The payment rails of the future have arrived
One blockchain milestone that I’ve been anticipating this year is the slow but sure arrival of the institutional herd. Well, the herd is arriving. J.P. Morgan just became the first bank to create and successfully test a digital coin that represents the U.S. dollar and plans to extend their digital coin to other major currencies.
The JPM Coin was built on Quorum, an enterprise iteration of the Ethereum blockchain, that enables the instantaneous transfer of payments between institutional accounts.
While J.P. Morgan is the first U.S. bank to issue a blockchain-based digital coin that represents the U.S. dollar, it is not the first time large financial institutions have used an enterprise implementation of the Ethereum blockchain to tokenize fiat currency.
In 2016, ConsenSys and J.P. Morgan supported Project Ubin, a collaborative industry project in which the Monetary Authority of Singapore and 11 institutional banks prototyped a real-time gross settlement solution using a Quorum network of the Ethereum blockchain. Last year, ConsenSys also partnered with the South African Reserve Bank (SARB) to conduct a proof-of-concept trial with Quorum to process the typical daily volume of payments between the SARB and seven commercial banks with full confidentiality and finality in less than two hours.
JPM Coin is no doubt a high water mark for institutional blockchain adoption.
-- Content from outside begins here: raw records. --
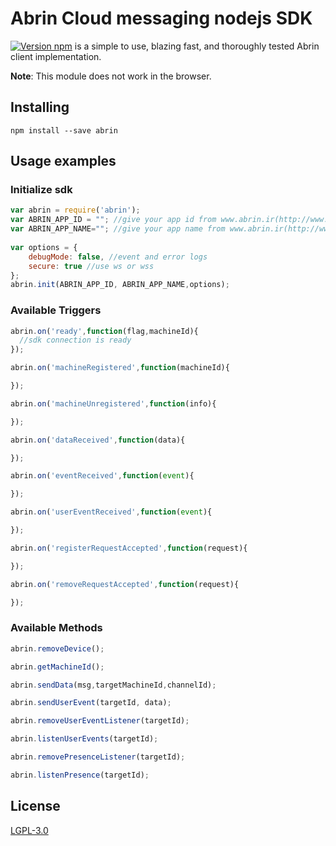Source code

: # Abrin Cloud messaging nodejs SDK

[![Version npm](https://img.shields.io/npm/v/abrin.svg)](https://www.npmjs.com/package/abrin)
is a simple to use, blazing fast, and thoroughly tested Abrin client implementation.

**Note**: This module does not work in the browser. 

## Installing

```
npm install --save abrin
```

## Usage examples

### Initialize sdk 

```js
var abrin = require('abrin');
var ABRIN_APP_ID = ""; //give your app id from www.abrin.ir(http://www.abrin.ir)
var ABRIN_APP_NAME=""; //give your app name from www.abrin.ir(http://www.abrin.ir)
   
var options = {
    debugMode: false, //event and error logs
    secure: true //use ws or wss
};
abrin.init(ABRIN_APP_ID, ABRIN_APP_NAME,options);
```

### Available Triggers

```js
abrin.on('ready',function(flag,machineId){
  //sdk connection is ready
});

abrin.on('machineRegistered',function(machineId){

});

abrin.on('machineUnregistered',function(info){

});

abrin.on('dataReceived',function(data){

});

abrin.on('eventReceived',function(event){

});

abrin.on('userEventReceived',function(event){

});

abrin.on('registerRequestAccepted',function(request){

});

abrin.on('removeRequestAccepted',function(request){

});

```

### Available Methods

```js
abrin.removeDevice();

abrin.getMachineId();

abrin.sendData(msg,targetMachineId,channelId);

abrin.sendUserEvent(targetId, data);

abrin.removeUserEventListener(targetId);

abrin.listenUserEvents(targetId);

abrin.removePresenceListener(targetId);

abrin.listenPresence(targetId);
```



## License
[LGPL-3.0](LICENSE)
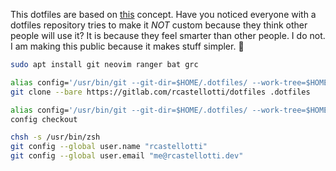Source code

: This dotfiles are based on [this](https://www.atlassian.com/git/tutorials/dotfiles) concept.
Have you noticed everyone with a dotfiles repository tries to make it _NOT_ custom because they think other people will use it? It is because they feel smarter than other people. I do not. I am making this public because it makes stuff simpler. 🐻

```bash
sudo apt install git neovim ranger bat grc
```

```bash
alias config='/usr/bin/git --git-dir=$HOME/.dotfiles/ --work-tree=$HOME'
git clone --bare https://gitlab.com/rcastellotti/dotfiles .dotfiles
``` 

 ```bash
alias config='/usr/bin/git --git-dir=$HOME/.dotfiles/ --work-tree=$HOME'
config checkout
```

```bash
chsh -s /usr/bin/zsh
git config --global user.name "rcastellotti"
git config --global user.email "me@rcastellotti.dev"
```
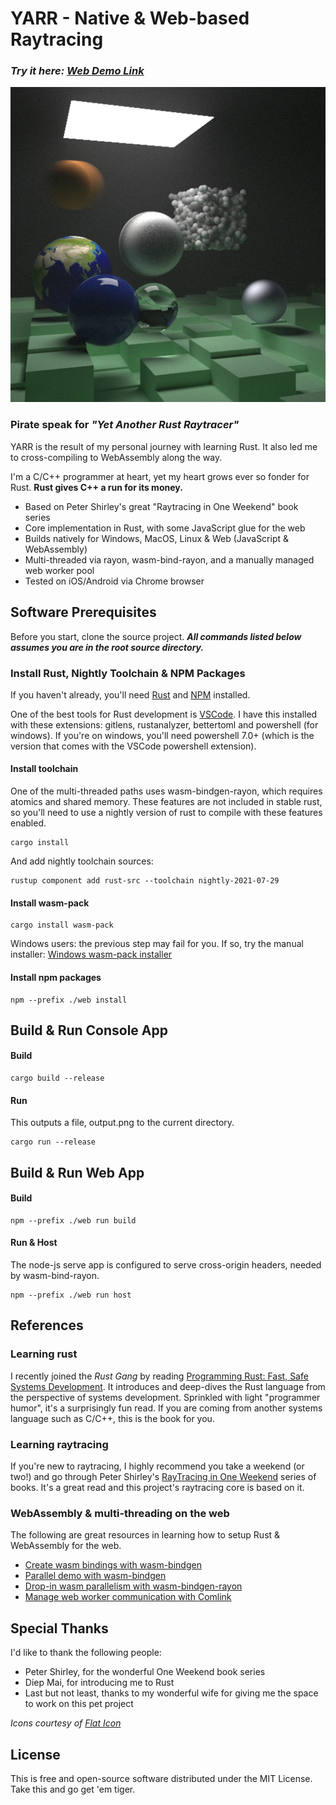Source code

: # YARR - Native & Web-based Raytracing

### _Try it here: [Web Demo Link](https://khoifish.github.io/)_

<img src="images/final2_512x512_10000_samples.png" alt="YARR - Yet Another Rust Raytracer" />

### Pirate speak for ___"Yet Another Rust Raytracer"___

YARR is the result of my personal journey with learning Rust. It also led me to cross-compiling to WebAssembly along the way.

I'm a C/C++ programmer at heart, yet my heart grows ever so fonder for Rust. **Rust gives C++ a run for its money.**

- Based on Peter Shirley's great "Raytracing in One Weekend" book series
- Core implementation in Rust, with some JavaScript glue for the web
- Builds natively for Windows, MacOS, Linux & Web (JavaScript & WebAssembly)
- Multi-threaded via rayon, wasm-bind-rayon, and a manually managed web worker pool
- Tested on iOS/Android via Chrome browser

## Software Prerequisites

Before you start, clone the source project. __*All commands listed below assumes you are in the root source directory.*__

### Install Rust, Nightly Toolchain & NPM Packages
If you haven't already, you'll need [Rust](https://www.rust-lang.org/tools/install) and [NPM](https://nodejs.org/en/download/) installed.

One of the best tools for Rust development is [VSCode](https://code.visualstudio.com/). I have this installed with these extensions: gitlens, rustanalyzer, bettertoml and powershell (for windows). If you're on windows, you'll need powershell 7.0+ (which is the version that comes with the VSCode powershell extension).

#### Install toolchain
One of the multi-threaded paths uses wasm-bindgen-rayon, which requires atomics and shared memory. These features are not included in stable rust, so you'll need to use a nightly version of rust to compile with these features enabled.
```console
cargo install
```

And add nightly toolchain sources:
```console
rustup component add rust-src --toolchain nightly-2021-07-29
```

#### Install wasm-pack
```console
cargo install wasm-pack
```
Windows users: the previous step may fail for you. If so, try the manual installer: [Windows wasm-pack installer](https://rustwasm.github.io/wasm-pack/installer/)


#### Install npm packages
```console
npm --prefix ./web install
```

## Build & Run Console App

#### Build
```console
cargo build --release
```

#### Run
This outputs a file, output.png to the current directory.
```console
cargo run --release
```

## Build & Run Web App
#### Build
```console
npm --prefix ./web run build
```

#### Run & Host
The node-js serve app is configured to serve cross-origin headers, needed by wasm-bind-rayon.
```console
npm --prefix ./web run host
```

## References
### Learning rust
I recently joined the _Rust Gang_ by reading [Programming Rust: Fast, Safe Systems Development](https://www.amazon.com/Programming-Rust-Fast-Systems-Development/dp/1492052590). It introduces and deep-dives the Rust language from the perspective of systems development. Sprinkled with light "programmer humor", it's a surprisingly fun read. If you are coming from another systems language such as C/C++, this is the book for you.

### Learning raytracing
If you're new to raytracing, I highly recommend you take a weekend (or two!) and go through Peter Shirley's [RayTracing in One Weekend](https://raytracing.github.io/books/RayTracingInOneWeekend.html) series of books. It's a great read and this project's raytracing core is based on it.

### WebAssembly & multi-threading on the web
The following are great resources in learning how to setup Rust & WebAssembly for the web.

* [Create wasm bindings with wasm-bindgen](https://rustwasm.github.io/docs/wasm-bindgen/introduction.html)
* [Parallel demo with wasm-bindgen](https://github.com/rustwasm/wasm-bindgen/tree/main/examples/raytrace-parallel)
* [Drop-in wasm parallelism with wasm-bindgen-rayon](https://github.com/GoogleChromeLabs/wasm-bindgen-rayon)
* [Manage web worker communication with Comlink](https://github.com/GoogleChromeLabs/comlink)

## Special Thanks
I'd like to thank the following people:
* Peter Shirley, for the wonderful One Weekend book series
* Diep Mai, for introducing me to Rust
* Last but not least, thanks to my wonderful wife for giving me the space to work on this pet project

_Icons courtesy of [Flat Icon](https://www.flaticon.com/)_

## License
This is free and open-source software distributed under the MIT License. Take this and go get 'em tiger.
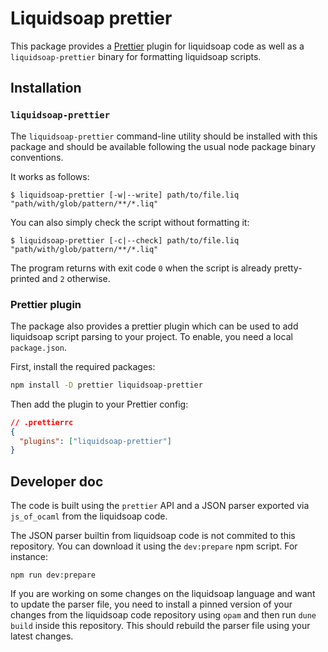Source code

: # Liquidsoap prettier

This package provides a [Prettier](https://prettier.io/) plugin for liquidsoap code
as well as a `liquidsoap-prettier` binary for formatting liquidsoap scripts.

## Installation

### `liquidsoap-prettier`

The `liquidsoap-prettier` command-line utility should be installed with this
package and should be available following the usual node package binary
conventions.

It works as follows:

```shell
$ liquidsoap-prettier [-w|--write] path/to/file.liq "path/with/glob/pattern/**/*.liq"
```

You can also simply check the script without formatting it:
```shell
$ liquidsoap-prettier [-c|--check] path/to/file.liq "path/with/glob/pattern/**/*.liq"
```

The program returns with exit code `0` when the script is already pretty-printed and `2` otherwise.

### Prettier plugin

The package also provides a prettier plugin which can be used to add liquidsoap script parsing to
your project. To enable, you need a local `package.json`.

First, install the required packages:

```sh
npm install -D prettier liquidsoap-prettier
```

Then add the plugin to your Prettier config:

```json
// .prettierrc
{
  "plugins": ["liquidsoap-prettier"]
}
```

## Developer doc

The code is built using the `prettier` API and a JSON parser exported via `js_of_ocaml` from
the liquidsoap code.

The JSON parser builtin from liquidsoap code is not commited to this repository. You can download
it using the `dev:prepare` npm script. For instance:

```shell
npm run dev:prepare
```

If you are working on some changes on the liquidsoap language and want to update the parser file, you need
to install a pinned version of your changes from the liquidsoap code repository using `opam` and then run
`dune build` inside this repository. This should rebuild the parser file using your latest changes.
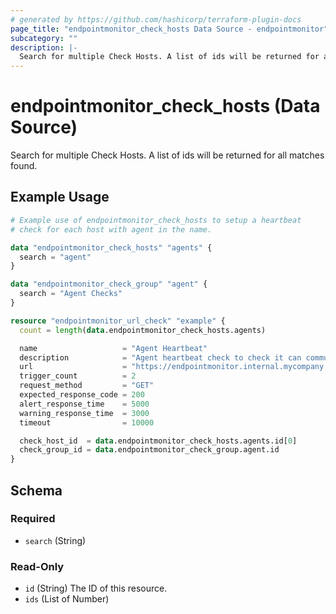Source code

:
 ```yaml
---
# generated by https://github.com/hashicorp/terraform-plugin-docs
page_title: "endpointmonitor_check_hosts Data Source - endpointmonitor"
subcategory: ""
description: |-
  Search for multiple Check Hosts. A list of ids will be returned for all matches found.
---
```


# endpointmonitor_check_hosts (Data Source)

Search for multiple Check Hosts. A list of ids will be returned for all matches found.

## Example Usage

```terraform
# Example use of endpointmonitor_check_hosts to setup a heartbeat
# check for each host with agent in the name.

data "endpointmonitor_check_hosts" "agents" {
  search = "agent"
}

data "endpointmonitor_check_group" "agent" {
  search = "Agent Checks"
}

resource "endpointmonitor_url_check" "example" {
  count = length(data.endpointmonitor_check_hosts.agents)

  name                   = "Agent Heartbeat"
  description            = "Agent heartbeat check to check it can communicate with controller."
  url                    = "https://endpointmonitor.internal.mycompany.com/"
  trigger_count          = 2
  request_method         = "GET"
  expected_response_code = 200
  alert_response_time    = 5000
  warning_response_time  = 3000
  timeout                = 10000

  check_host_id  = data.endpointmonitor_check_hosts.agents.id[0]
  check_group_id = data.endpointmonitor_check_group.agent.id
}
```

<!-- schema generated by tfplugindocs -->
## Schema

### Required

- `search` (String)

### Read-Only

- `id` (String) The ID of this resource.
- `ids` (List of Number)


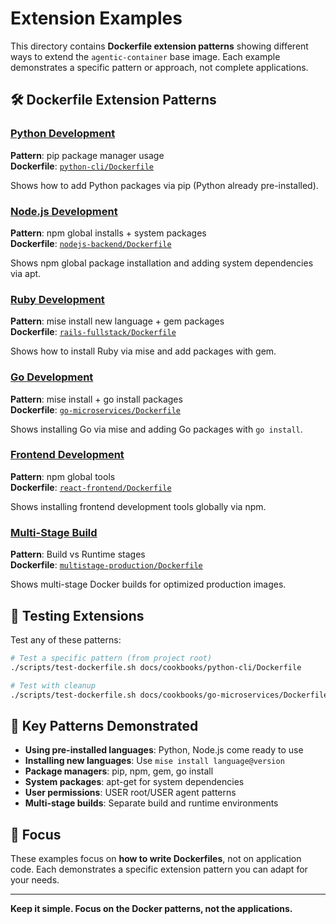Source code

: # Extension Examples

This directory contains **Dockerfile extension patterns** showing different ways
to extend the `agentic-container` base image. Each example demonstrates a
specific pattern or approach, not complete applications.

## 🛠️ Dockerfile Extension Patterns

### [Python Development](./python-cli/)

**Pattern**: pip package manager usage  
**Dockerfile**: [`python-cli/Dockerfile`](python-cli/Dockerfile)

Shows how to add Python packages via pip (Python already pre-installed).

### [Node.js Development](./nodejs-backend/)

**Pattern**: npm global installs + system packages  
**Dockerfile**: [`nodejs-backend/Dockerfile`](nodejs-backend/Dockerfile)

Shows npm global package installation and adding system dependencies via apt.

### [Ruby Development](./rails-fullstack/)

**Pattern**: mise install new language + gem packages  
**Dockerfile**: [`rails-fullstack/Dockerfile`](rails-fullstack/Dockerfile)

Shows how to install Ruby via mise and add packages with gem.

### [Go Development](./go-microservices/)

**Pattern**: mise install + go install packages  
**Dockerfile**: [`go-microservices/Dockerfile`](go-microservices/Dockerfile)

Shows installing Go via mise and adding Go packages with `go install`.

### [Frontend Development](./react-frontend/)

**Pattern**: npm global tools  
**Dockerfile**: [`react-frontend/Dockerfile`](react-frontend/Dockerfile)

Shows installing frontend development tools globally via npm.

### [Multi-Stage Build](./multistage-production/)

**Pattern**: Build vs Runtime stages  
**Dockerfile**: [`multistage-production/Dockerfile`](multistage-production/Dockerfile)

Shows multi-stage Docker builds for optimized production images.

## 🧪 Testing Extensions

Test any of these patterns:

```bash
# Test a specific pattern (from project root)
./scripts/test-dockerfile.sh docs/cookbooks/python-cli/Dockerfile

# Test with cleanup
./scripts/test-dockerfile.sh docs/cookbooks/go-microservices/Dockerfile --cleanup
```

## 🔑 Key Patterns Demonstrated

- **Using pre-installed languages**: Python, Node.js come ready to use
- **Installing new languages**: Use `mise install language@version`
- **Package managers**: pip, npm, gem, go install
- **System packages**: apt-get for system dependencies
- **User permissions**: USER root/USER agent patterns
- **Multi-stage builds**: Separate build and runtime environments

## 🎯 Focus

These examples focus on **how to write Dockerfiles**, not on application code.
Each demonstrates a specific extension pattern you can adapt for your needs.

---

**Keep it simple. Focus on the Docker patterns, not the applications.**
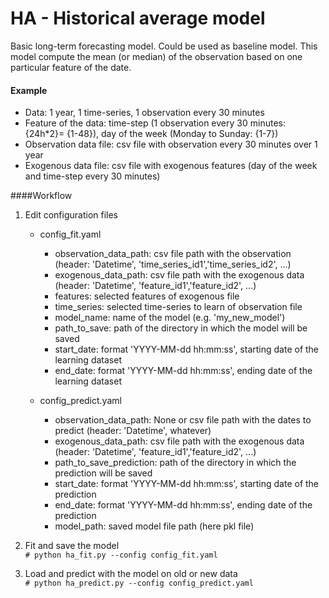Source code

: # HA - Historical average model

Basic long-term forecasting model. Could be used as baseline model. This model compute the mean (or median) of the observation based on one particular feature of the date.

#### Example
 * Data: 1 year, 1 time-series, 1 observation every 30 minutes
 * Feature of the data: time-step (1 observation every 30 minutes: {24h*2}= {1-48}), day of the week (Monday to Sunday: {1-7})
 * Observation data file: csv file with observation every 30 minutes over 1 year
 * Exogenous data file: csv file with exogenous features (day of the week and time-step every 30 minutes) 
 
####Workflow
   1) Edit configuration files
      * config_fit.yaml
        * observation_data_path: csv file path with the observation (header: 'Datetime', 'time_series_id1','time_series_id2', ...)
        * exogenous_data_path: csv file path with the exogenous data (header: 'Datetime', 'feature_id1','feature_id2', ...)
        * features: selected features of exogenous file
        * time_series: selected time-series to learn of observation file
        * model_name: name of the model (e.g. 'my_new_model')
        * path_to_save: path of the directory in which the model will be saved
        * start_date: format 'YYYY-MM-dd hh:mm:ss', starting date of the learning dataset
        * end_date: format 'YYYY-MM-dd hh:mm:ss', ending date of the learning dataset  
    
      * config_predict.yaml
        * observation_data_path: None or csv file path with the dates to predict (header: 'Datetime', whatever)
        * exogenous_data_path: csv file path with the exogenous data (header: 'Datetime', 'feature_id1','feature_id2', ...)
        * path_to_save_prediction: path of the directory in which the prediction will be saved
        * start_date: format 'YYYY-MM-dd hh:mm:ss', starting date of the prediction
        * end_date: format 'YYYY-MM-dd hh:mm:ss', ending date of the prediction
        * model_path: saved model file path (here pkl file)
     
   2) Fit and save the model  
    ```
    # python ha_fit.py --config config_fit.yaml
    ```  
    
   3) Load and predict with the model on old or new data   
    ```
    # python ha_predict.py --config config_predict.yaml
    ```  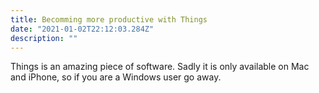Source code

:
 ```yaml
---
title: Becomming more productive with Things
date: "2021-01-02T22:12:03.284Z"
description: ""
---
```


Things is an amazing piece of software. Sadly it is only available on Mac and iPhone, so if you are a Windows user go away.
It clues us into the competitive advantages of open source blockchain solutions over proprietary ledgers and also to the future of industry networks and workflows. The Fourth Industrial Revolution is nigh.
Payment rails are changing
The current process for clearing and settling payments often requires at least four transactions across interbank networks and is mediated by a central bank. Not only is this network design inefficient and prone to fraud, but it’s vulnerable: if a central bank’s servers go down, an entire country’s payment clearing system could collapse.
JPM Coin solves this problem by providing real-time gross settlement (RTGS). Rather than waiting two days for payments to clear, network participants can transfer tokenized fiat instantly, confidentially, and with full finality. Counterparty A has an omnibus account with a balance that gets tokenized and sent to Counterparty B’s tokenized balance, where it settles immediately.
The payment flow of JPM Coin showcases several of Ethereum’s core benefits for the finance and banking industry. Real-time settlement is huge, but banks also need assurance that their payment networks guarantee access controls, privacy of data, and performance.
Private Networks and the Road to Interoperability
It’s well known that enterprise blockchain use cases often require levels of authorization in order to control which parties can join the network. Ethereum offers granular privacy controls for business networks that want to form a blockchain consortium distinct from the public mainnet. With Quorum’s permissioning layer, financial institutions can trust that only authorized parties can join their private Ethereum network. Constellation, Quorum’s privacy module, uses parameters to allow participants to exchange private transactions and ensures that confidential transaction data remains confidential.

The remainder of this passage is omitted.